An objective assessment of Shivaji's life leads to the conclusion that it was a life distinguished by expanding visions. No national movement created Shivaji, but Shivaji created a Nation. It was he who released forces that changed the political map of India in the eighteenth century. Within 50 years of the death of Aurangzeb, the Marathas had overrun the entire sub-continent of India and taken possession of a greater half of the country. It was only in 1803 that the sovereignity of India had passed to the British.
Shivaji's private life was marked by a high standard of morality. He was a devoted son, a loving father and an attentive husband. He was intensively religious from childhood and remained respectful to holy men throughout his lifetime. He was passionately fond of listening to scripture readings, sacred songs and stories. He remained throughout his life abstemious and free from vice.
Shivaji had the born leader's magnetism and threw a spell over all who knew him, drawing the best elements of the country to his side and winning the most devoted service from his officers. His dazzling victories and ever ready smile made him the idol of his soldiers. A royal gift of judging character was one of the main causes of his success.
His army organisation was a model of efficiency. His inborn military genius is proved by his instinctively adopting the system of warfare which was most suited to the racial character of his soldiers, the nature of the country, the weapons of the age and the internal condition of his enemies. His light cavalry, stiffened with swift-footed infantry was irresistible in the age of Aurangzeb.

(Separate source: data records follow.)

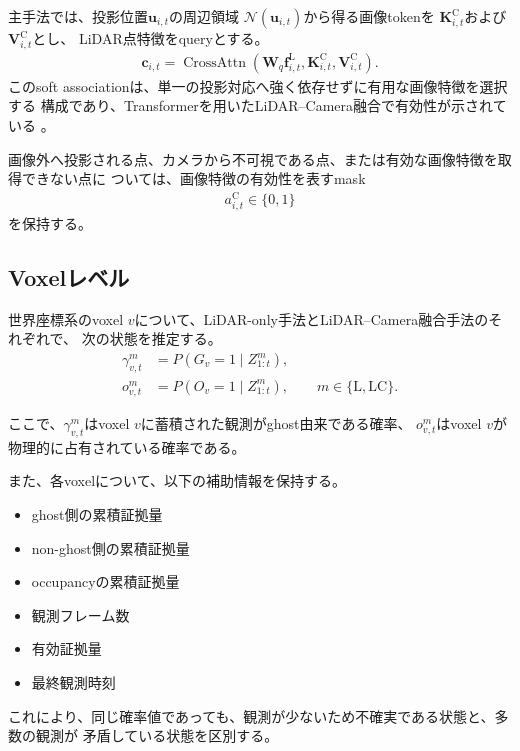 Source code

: \documentclass[uplatex,a4paper,11pt]{jsarticle}
\begin{document}
主手法では、投影位置$\bm{u}_{i,t}$の周辺領域
$\mathcal{N}(\bm{u}_{i,t})$から得る画像tokenを
$\bm{K}_{i,t}^{\mathrm{C}}$および$\bm{V}_{i,t}^{\mathrm{C}}$とし、
LiDAR点特徴をqueryとする。
\begin{align}
  \bm{c}_{i,t}
  =
  \operatorname{CrossAttn}
  \left(
    \bm{W}_{q}\bm{f}_{i,t}^{\mathrm{L}},
    \bm{K}_{i,t}^{\mathrm{C}},
    \bm{V}_{i,t}^{\mathrm{C}}
  \right).
\end{align}
このsoft associationは、単一の投影対応へ強く依存せずに有用な画像特徴を選択する
構成であり、Transformerを用いたLiDAR--Camera融合で有効性が示されている
\cite{bai2022_transfusion}。

画像外へ投影される点、カメラから不可視である点、または有効な画像特徴を取得できない点に
ついては、画像特徴の有効性を表すmask
\begin{align}
  a_{i,t}^{\mathrm{C}}
  \in
  \{0,1\}
\end{align}
を保持する。

\subsection{Voxelレベル}

世界座標系のvoxel $v$について、LiDAR-only手法とLiDAR--Camera融合手法のそれぞれで、
次の状態を推定する。
\begin{align}
  \gamma_{v,t}^{m}
  &=
  P
  \left(
    G_v=1
    \mid
    Z_{1:t}^{m}
  \right),\\
  o_{v,t}^{m}
  &=
  P
  \left(
    O_v=1
    \mid
    Z_{1:t}^{m}
  \right),
  \qquad
  m\in\{\mathrm{L},\mathrm{LC}\}.
\end{align}

ここで、$\gamma_{v,t}^{m}$はvoxel $v$に蓄積された観測がghost由来である確率、
$o_{v,t}^{m}$はvoxel $v$が物理的に占有されている確率である。

また、各voxelについて、以下の補助情報を保持する。
\begin{itemize}
  \item ghost側の累積証拠量
  \item non-ghost側の累積証拠量
  \item occupancyの累積証拠量
  \item 観測フレーム数
  \item 有効証拠量
  \item 最終観測時刻
\end{itemize}

これにより、同じ確率値であっても、観測が少ないため不確実である状態と、多数の観測が
矛盾している状態を区別する。
\end{document}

The greatness of Shivaji's genius can be realized from a survey of the conditions amidst which he rose to sovereignity. He brought peace and order to his country, assured the protection of women's honour and the religion of all sects without distinction.

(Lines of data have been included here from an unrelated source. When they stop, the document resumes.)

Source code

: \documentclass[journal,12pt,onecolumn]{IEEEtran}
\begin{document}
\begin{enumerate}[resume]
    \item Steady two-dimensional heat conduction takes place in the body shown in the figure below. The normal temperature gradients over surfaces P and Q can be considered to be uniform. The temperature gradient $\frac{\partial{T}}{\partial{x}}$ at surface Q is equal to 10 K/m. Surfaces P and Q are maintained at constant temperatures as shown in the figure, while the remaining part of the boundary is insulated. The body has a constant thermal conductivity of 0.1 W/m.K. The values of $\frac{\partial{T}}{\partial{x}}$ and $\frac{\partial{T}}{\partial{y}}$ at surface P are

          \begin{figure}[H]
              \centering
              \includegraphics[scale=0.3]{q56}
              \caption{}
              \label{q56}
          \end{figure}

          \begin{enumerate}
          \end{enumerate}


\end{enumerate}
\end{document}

To Shivaji, the true nature of the struggle against the Moguls, the rise of a native power against a foreign power because it was not a struggle against a religion, but a struggle against a power-drunk and bigoted government. A power that was foreign in ideology, in personnel, a power contemptuous of the people over whom it ruled.
Shivaji's state, small as it was, was inspired by a spirit of Dharma. There was full toleration of all faiths. Shivaji's military and civil services did not consist of mercenaries and they were truly national in character. People in every walk of life found full scope for their talents. His tolerance of all faiths stands out in bold contrast to Aurangzeb's fanaticism.
Shivaji taught the people of the country to hold their heads high, develop self-confidence and face foreign invasions boldly. He emphasized on native talent, strict discipline and believed in solicitude for peasants, old women, men and children.
Shivaji died on April 3, 1680. Nearly three centuries have elapsed since this great man passed away, yet his message is still relevant to the people of India and the world. In stressing the need for toleratance of all faiths, Shivaji emerges not only as a national figure in the history of India, but also a great humanitarian.
Keeping this in mind, the very purpose of these web pages is very clear. To spread around the world the life and principles of Chatrapati Shivaji Maharaj.